Com certeza, Coreia do Norte e China não são os únicos países que utilizam sofisticados programas de informática. Muitas potências fazem o mesmo, inclusive os Estados Unidos, que, segundo Harris, é um dos arquitetos da nova era da guerra cibernética. Nos próximos cinco anos, diz o autor, o Departamento de Defesa norte-americano planeja gastar 26 bilhões de dólares em tecnologia de ataque e defesa na Rede. A linha entre as duas opções é difusa por natureza, afirma. "A mesma infraestrutura que se cria para defender uma rede é utilizada para lançar um ataque.

Na nova era da cibersegurança, controlar estas armas pode ser difícil. "Não existe nenhuma maneira clara de se fazer respeitar um acordo sobre armas cibernéticas", afirma Harris. "As instalações de enriquecimento nuclear podem ser inspecionadas. Os carros de combate, os tanques, os aviões podem ser vistos de longe. Mas uma arma informática pode ser construída em um computador. É quase invisível até que esteja em funcionamento".

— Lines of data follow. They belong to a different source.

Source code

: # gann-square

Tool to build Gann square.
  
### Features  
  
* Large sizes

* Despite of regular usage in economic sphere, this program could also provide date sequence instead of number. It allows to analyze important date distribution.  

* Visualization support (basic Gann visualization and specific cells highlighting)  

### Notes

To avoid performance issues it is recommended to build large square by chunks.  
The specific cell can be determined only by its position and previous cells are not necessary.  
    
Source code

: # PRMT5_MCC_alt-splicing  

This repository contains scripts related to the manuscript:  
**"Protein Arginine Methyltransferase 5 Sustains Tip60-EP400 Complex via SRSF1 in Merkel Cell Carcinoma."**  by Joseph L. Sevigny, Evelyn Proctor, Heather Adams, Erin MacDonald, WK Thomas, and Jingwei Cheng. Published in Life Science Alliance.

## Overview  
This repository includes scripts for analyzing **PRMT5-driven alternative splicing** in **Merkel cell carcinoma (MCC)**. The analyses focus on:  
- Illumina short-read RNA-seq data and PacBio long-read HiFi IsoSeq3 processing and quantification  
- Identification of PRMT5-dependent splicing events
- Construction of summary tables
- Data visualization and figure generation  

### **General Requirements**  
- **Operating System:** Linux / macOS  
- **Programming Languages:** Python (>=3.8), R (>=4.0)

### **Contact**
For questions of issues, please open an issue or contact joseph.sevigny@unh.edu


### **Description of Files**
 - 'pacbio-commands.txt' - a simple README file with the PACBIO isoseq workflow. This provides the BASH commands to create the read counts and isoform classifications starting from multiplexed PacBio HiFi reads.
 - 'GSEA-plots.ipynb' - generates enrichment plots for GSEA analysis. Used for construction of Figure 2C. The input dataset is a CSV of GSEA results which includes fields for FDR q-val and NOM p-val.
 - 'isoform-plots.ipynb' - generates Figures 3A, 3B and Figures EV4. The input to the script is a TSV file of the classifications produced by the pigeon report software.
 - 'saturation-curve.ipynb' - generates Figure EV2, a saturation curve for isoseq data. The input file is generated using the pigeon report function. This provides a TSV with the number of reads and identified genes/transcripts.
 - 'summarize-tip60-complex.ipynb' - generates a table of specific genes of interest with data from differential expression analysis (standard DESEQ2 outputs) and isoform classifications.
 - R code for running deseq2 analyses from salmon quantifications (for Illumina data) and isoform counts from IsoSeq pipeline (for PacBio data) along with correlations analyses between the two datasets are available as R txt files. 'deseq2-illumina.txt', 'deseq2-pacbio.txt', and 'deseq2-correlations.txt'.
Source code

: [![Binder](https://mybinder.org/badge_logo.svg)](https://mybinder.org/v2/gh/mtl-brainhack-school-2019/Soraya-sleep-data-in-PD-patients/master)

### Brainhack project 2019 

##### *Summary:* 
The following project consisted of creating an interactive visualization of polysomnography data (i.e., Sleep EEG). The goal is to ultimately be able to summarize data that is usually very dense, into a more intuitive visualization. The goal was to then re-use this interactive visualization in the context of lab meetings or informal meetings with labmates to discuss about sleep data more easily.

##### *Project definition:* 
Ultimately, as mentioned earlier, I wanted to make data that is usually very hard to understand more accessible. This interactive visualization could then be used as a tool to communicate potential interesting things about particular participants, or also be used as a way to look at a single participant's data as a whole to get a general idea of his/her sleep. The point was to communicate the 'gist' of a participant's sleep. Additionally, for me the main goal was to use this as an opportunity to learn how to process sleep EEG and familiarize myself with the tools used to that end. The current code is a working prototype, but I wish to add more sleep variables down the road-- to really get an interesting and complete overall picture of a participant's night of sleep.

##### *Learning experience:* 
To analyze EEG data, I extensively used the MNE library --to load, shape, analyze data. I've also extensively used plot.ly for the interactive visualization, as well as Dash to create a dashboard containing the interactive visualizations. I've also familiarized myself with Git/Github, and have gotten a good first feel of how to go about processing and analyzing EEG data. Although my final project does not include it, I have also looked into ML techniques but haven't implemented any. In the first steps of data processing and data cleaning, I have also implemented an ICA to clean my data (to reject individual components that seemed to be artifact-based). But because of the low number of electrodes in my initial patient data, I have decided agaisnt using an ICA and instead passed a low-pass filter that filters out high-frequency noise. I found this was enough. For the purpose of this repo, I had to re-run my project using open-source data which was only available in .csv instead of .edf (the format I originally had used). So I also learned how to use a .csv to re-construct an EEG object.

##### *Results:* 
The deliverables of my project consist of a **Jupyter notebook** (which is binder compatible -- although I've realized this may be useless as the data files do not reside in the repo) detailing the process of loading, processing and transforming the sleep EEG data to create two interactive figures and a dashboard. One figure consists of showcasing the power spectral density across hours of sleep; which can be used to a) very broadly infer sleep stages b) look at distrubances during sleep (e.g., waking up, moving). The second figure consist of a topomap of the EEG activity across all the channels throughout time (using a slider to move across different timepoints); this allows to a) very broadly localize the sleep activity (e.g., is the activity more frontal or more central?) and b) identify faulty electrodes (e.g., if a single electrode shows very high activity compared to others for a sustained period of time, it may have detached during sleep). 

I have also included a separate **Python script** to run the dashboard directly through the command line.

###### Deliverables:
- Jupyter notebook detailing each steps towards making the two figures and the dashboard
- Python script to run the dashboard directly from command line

A perspectiva de uma insegurança prolongada e intensa devido às ameaças procedentes do ciberespaço vai inquietar os setores público e privado por igual, provavelmente de forma profunda, durante a próxima década. O mercado mundial atual de produtos e serviços de segurança informática representa cerca de 67 bilhões de dólares. É provável que o custo tenha aumentado consideravelmente desde o ataque à Sony, e que continue aumentando à medida que prosseguem os ataques a grandes empresas, como as recentes incursões em gigantes norte-americanos de setores tão distintos como o de varejo —Target—, o bancário —JP Morgan— e os planos de saúde, área em que uma empresa, a Anthem, sofreu há poucos dias o mais recente e espetacular ataque. Segundo Joseph Demarest, diretor-adjunto da divisão cibernética do FBI, que recentemente prestou depoimento a uma comissão do Senado norte-americano, 90% das empresas seriam tão vulneráveis quanto a Sony ante qualquer ataque. Se isso for verdade, estamos em um novo mundo de perigos informáticos. E está apenas no começo.

Gordon M. Goldstein é membro do Programa Roger Hertog de Direito e Segurança Nacional na Faculdade de Direito de Columbia e autor de Lessons In Disaster: McGeorge Bundy and the Path to War in Vietnam (Lições no Desastre: McGeorge Bundy e o Caminho para a Guerra no Vietnã).